Il ministro Pichetto vuole inserire nel Pniec il nucleare che non c’è
«Dobbiamo renderci conto della realtà e farlo significa introdurre il nucleare. Parlo di nuova generazione che sono somme modulari e non di grandi centrali. Nello scenario Pniec dobbiamo mettere anche il nucleare perché è una via obbligata».
Parola del ministro dell’Ambiente Gilberto Pichetto, intervistato sul tema da Il Foglio, in merito all’aggiornamento del nuovo Piano nazionale integrato energia e clima atteso entro fine mese.
L’attuale proposta di Pniec elaborata dal Governo Meloni è stata duramente bocciata per la sue scarse ambizioni dalla Commissione europea (oltre che dell’Ocse e dalle associazioni ambientaliste), e dovrà essere aggiornata entro il 30 giugno. Con l’atomo come regalo a sorpresa, a quanto pare.

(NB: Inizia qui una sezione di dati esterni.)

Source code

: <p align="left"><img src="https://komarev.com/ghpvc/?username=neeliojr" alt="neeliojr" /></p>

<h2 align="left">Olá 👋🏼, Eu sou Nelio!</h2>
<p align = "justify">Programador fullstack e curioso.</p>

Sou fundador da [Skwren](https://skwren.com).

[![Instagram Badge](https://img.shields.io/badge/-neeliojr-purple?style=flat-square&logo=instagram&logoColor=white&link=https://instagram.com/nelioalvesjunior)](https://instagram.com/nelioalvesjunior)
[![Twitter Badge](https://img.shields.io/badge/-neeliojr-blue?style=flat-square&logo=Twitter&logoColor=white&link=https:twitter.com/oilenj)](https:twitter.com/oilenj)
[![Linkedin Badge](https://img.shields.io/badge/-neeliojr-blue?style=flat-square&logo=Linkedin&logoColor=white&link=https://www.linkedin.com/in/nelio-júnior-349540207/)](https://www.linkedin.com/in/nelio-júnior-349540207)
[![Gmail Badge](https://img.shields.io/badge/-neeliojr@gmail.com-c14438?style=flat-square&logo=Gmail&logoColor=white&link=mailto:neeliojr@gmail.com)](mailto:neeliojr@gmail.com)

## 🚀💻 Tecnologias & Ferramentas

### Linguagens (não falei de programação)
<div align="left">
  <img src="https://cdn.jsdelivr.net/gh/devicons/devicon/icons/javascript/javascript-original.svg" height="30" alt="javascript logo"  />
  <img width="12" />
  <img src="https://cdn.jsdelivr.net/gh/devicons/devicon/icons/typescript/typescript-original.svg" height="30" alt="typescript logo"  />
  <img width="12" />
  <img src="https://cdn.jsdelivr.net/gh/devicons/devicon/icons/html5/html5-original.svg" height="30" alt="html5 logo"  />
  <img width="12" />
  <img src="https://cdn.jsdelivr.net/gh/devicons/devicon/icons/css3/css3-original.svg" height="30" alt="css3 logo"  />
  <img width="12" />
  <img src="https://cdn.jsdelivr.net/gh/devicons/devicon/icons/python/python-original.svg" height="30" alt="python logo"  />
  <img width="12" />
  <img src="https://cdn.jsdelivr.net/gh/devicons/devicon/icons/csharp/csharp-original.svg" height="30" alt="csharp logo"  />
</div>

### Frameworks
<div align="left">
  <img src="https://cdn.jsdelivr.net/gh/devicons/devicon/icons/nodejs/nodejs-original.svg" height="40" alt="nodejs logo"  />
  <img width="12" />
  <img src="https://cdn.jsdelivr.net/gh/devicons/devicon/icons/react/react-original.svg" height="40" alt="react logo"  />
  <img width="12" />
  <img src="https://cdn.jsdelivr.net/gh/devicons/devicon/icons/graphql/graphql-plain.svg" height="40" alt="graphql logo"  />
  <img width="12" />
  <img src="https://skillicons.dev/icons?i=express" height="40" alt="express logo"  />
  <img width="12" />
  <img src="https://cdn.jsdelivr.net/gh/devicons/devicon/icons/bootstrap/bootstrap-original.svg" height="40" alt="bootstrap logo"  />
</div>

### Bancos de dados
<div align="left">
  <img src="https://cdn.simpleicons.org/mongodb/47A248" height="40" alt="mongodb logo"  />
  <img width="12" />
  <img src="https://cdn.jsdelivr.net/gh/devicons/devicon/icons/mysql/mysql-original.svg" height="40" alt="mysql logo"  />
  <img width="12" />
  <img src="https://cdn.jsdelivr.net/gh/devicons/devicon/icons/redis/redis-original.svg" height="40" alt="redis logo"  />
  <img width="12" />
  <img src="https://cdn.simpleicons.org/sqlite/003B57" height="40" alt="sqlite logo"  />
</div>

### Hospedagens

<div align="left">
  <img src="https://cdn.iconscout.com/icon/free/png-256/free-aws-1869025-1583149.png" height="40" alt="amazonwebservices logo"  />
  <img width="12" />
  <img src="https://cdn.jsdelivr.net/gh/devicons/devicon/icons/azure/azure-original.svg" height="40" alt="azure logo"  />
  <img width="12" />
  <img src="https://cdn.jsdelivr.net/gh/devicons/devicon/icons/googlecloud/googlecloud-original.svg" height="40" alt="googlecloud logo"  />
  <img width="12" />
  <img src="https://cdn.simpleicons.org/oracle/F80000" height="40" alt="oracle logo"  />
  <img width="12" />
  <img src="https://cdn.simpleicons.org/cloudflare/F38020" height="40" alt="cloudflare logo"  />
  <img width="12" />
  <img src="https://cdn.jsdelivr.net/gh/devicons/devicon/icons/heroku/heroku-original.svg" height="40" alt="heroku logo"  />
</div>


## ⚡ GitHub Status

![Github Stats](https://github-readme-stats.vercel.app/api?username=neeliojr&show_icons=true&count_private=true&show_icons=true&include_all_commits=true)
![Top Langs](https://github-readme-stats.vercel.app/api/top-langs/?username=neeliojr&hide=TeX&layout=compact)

Poco importa che la “Piattaforma nazionale per un nucleare sostenibile” avviata lo scorso settembre non abbia ancora presentato la roadmap per il rilancio dell’energia atomica, annunciata dal Governo entro l’aprile già trascorso; importa ancora meno, evidentemente, che il necessario Deposito nazionale per i rifiuti radioattivi sia ancora in alto mare e senza un’idea di dove realizzarlo (avrebbe dovuto essere decisa entro dicembre 2023 per entrare in funzione nel 2029).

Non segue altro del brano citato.